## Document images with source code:
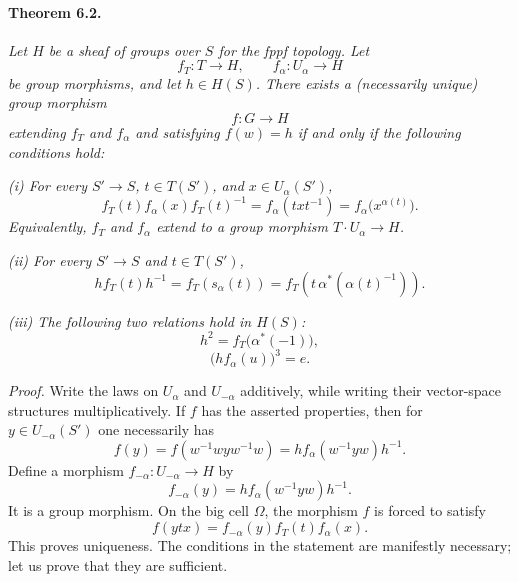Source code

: \paragraph{\textbf{Theorem 6.2.}}
\emph{Let \(H\) be a sheaf of groups over \(S\) for the fppf
topology.  Let}
\[
 f_T\colon T\longrightarrow H,
 \qquad
 f_\alpha\colon U_\alpha\longrightarrow H
\]
\emph{be group morphisms, and let \(h\in H(S)\).  There exists a
\textup{(necessarily unique)} group morphism}
\[
 f\colon G\longrightarrow H
\]
\emph{extending \(f_T\) and \(f_\alpha\) and satisfying \(f(w)=h\)
if and only if the following conditions hold:}

\emph{\textup{(i)} For every \(S'\to S\),
\(t\in T(S')\), and \(x\in U_\alpha(S')\),}
\begin{equation}
\tag{1}\label{sga3:xx:theorem:6-2:equation:1}
 f_T(t)f_\alpha(x)f_T(t)^{-1}
 =f_\alpha(txt^{-1})
 =f_\alpha\bigl(x^{\alpha(t)}\bigr).
\end{equation}
\emph{Equivalently, \(f_T\) and \(f_\alpha\) extend to a group
morphism \(T\cdot U_\alpha\to H\).}

\emph{\textup{(ii)} For every \(S'\to S\) and \(t\in T(S')\),}
\begin{equation}
\tag{2}\label{sga3:xx:theorem:6-2:equation:2}
 h f_T(t)h^{-1}
 =f_T(s_\alpha(t))
 =f_T\!\left(t\,\alpha^\ast(\alpha(t)^{-1})\right).
\end{equation}

\emph{\textup{(iii)} The following two relations hold in \(H(S)\):}
\begin{equation}
\tag{3}\label{sga3:xx:theorem:6-2:equation:3}
 h^2=f_T\bigl(\alpha^\ast(-1)\bigr),
\end{equation}
\begin{equation}
\tag{4}\label{sga3:xx:theorem:6-2:equation:4}
 \bigl(hf_\alpha(u)\bigr)^3=e.
\end{equation}

\smallskip
\noindent\emph{Proof.}
Write the laws on \(U_\alpha\) and \(U_{-\alpha}\) additively, while
writing their vector-space structures multiplicatively.  If \(f\)
has the asserted properties, then for
\(y\in U_{-\alpha}(S')\) one necessarily has
\[
 f(y)
 =f(w^{-1}wyw^{-1}w)
 =h f_\alpha(w^{-1}yw)h^{-1}.
\]
Define a morphism \(f_{-\alpha}\colon U_{-\alpha}\to H\) by
\begin{equation}
\tag{\(\ast_1\)}\label{sga3:xx:theorem:6-2:equation:ast-1}
 f_{-\alpha}(y)=h f_\alpha(w^{-1}yw)h^{-1}.
\end{equation}
It is a group morphism.  On the big cell \(\Omega\), the morphism
\(f\) is forced to satisfy
\[
 f(ytx)=f_{-\alpha}(y)f_T(t)f_\alpha(x).
\]
This proves uniqueness.  The conditions in the statement are
manifestly necessary; let us prove that they are sufficient.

## Task to complete:
Go through the entries above and output them exactly, without pictures.

## Written response:
Source code

: \paragraph{\textbf{Theorem 6.2.}}
\emph{Let \(H\) be a sheaf of groups over \(S\) for the fppf
topology.  Let}
\[
 f_T\colon T\longrightarrow H,
 \qquad
 f_\alpha\colon U_\alpha\longrightarrow H
\]
\emph{be group morphisms, and let \(h\in H(S)\).  There exists a
\textup{(necessarily unique)} group morphism}
\[
 f\colon G\longrightarrow H
\]
\emph{extending \(f_T\) and \(f_\alpha\) and satisfying \(f(w)=h\)
if and only if the following conditions hold:}

\emph{\textup{(i)} For every \(S'\to S\),
\(t\in T(S')\), and \(x\in U_\alpha(S')\),}
\begin{equation}
\tag{1}\label{sga3:xx:theorem:6-2:equation:1}
 f_T(t)f_\alpha(x)f_T(t)^{-1}
 =f_\alpha(txt^{-1})
 =f_\alpha\bigl(x^{\alpha(t)}\bigr).
\end{equation}
\emph{Equivalently, \(f_T\) and \(f_\alpha\) extend to a group
morphism \(T\cdot U_\alpha\to H\).}

\emph{\textup{(ii)} For every \(S'\to S\) and \(t\in T(S')\),}
\begin{equation}
\tag{2}\label{sga3:xx:theorem:6-2:equation:2}
 h f_T(t)h^{-1}
 =f_T(s_\alpha(t))
 =f_T\!\left(t\,\alpha^\ast(\alpha(t)^{-1})\right).
\end{equation}

\emph{\textup{(iii)} The following two relations hold in \(H(S)\):}
\begin{equation}
\tag{3}\label{sga3:xx:theorem:6-2:equation:3}
 h^2=f_T\bigl(\alpha^\ast(-1)\bigr),
\end{equation}
\begin{equation}
\tag{4}\label{sga3:xx:theorem:6-2:equation:4}
 \bigl(hf_\alpha(u)\bigr)^3=e.
\end{equation}

\smallskip
\noindent\emph{Proof.}
Write the laws on \(U_\alpha\) and \(U_{-\alpha}\) additively, while
writing their vector-space structures multiplicatively.  If \(f\)
has the asserted properties, then for
\(y\in U_{-\alpha}(S')\) one necessarily has
\[
 f(y)
 =f(w^{-1}wyw^{-1}w)
 =h f_\alpha(w^{-1}yw)h^{-1}.
\]
Define a morphism \(f_{-\alpha}\colon U_{-\alpha}\to H\) by
\begin{equation}
\tag{\(\ast_1\)}\label{sga3:xx:theorem:6-2:equation:ast-1}
 f_{-\alpha}(y)=h f_\alpha(w^{-1}yw)h^{-1}.
\end{equation}
It is a group morphism.  On the big cell \(\Omega\), the morphism
\(f\) is forced to satisfy
\[
 f(ytx)=f_{-\alpha}(y)f_T(t)f_\alpha(x).
\]
This proves uniqueness.  The conditions in the statement are
manifestly necessary; let us prove that they are sufficient.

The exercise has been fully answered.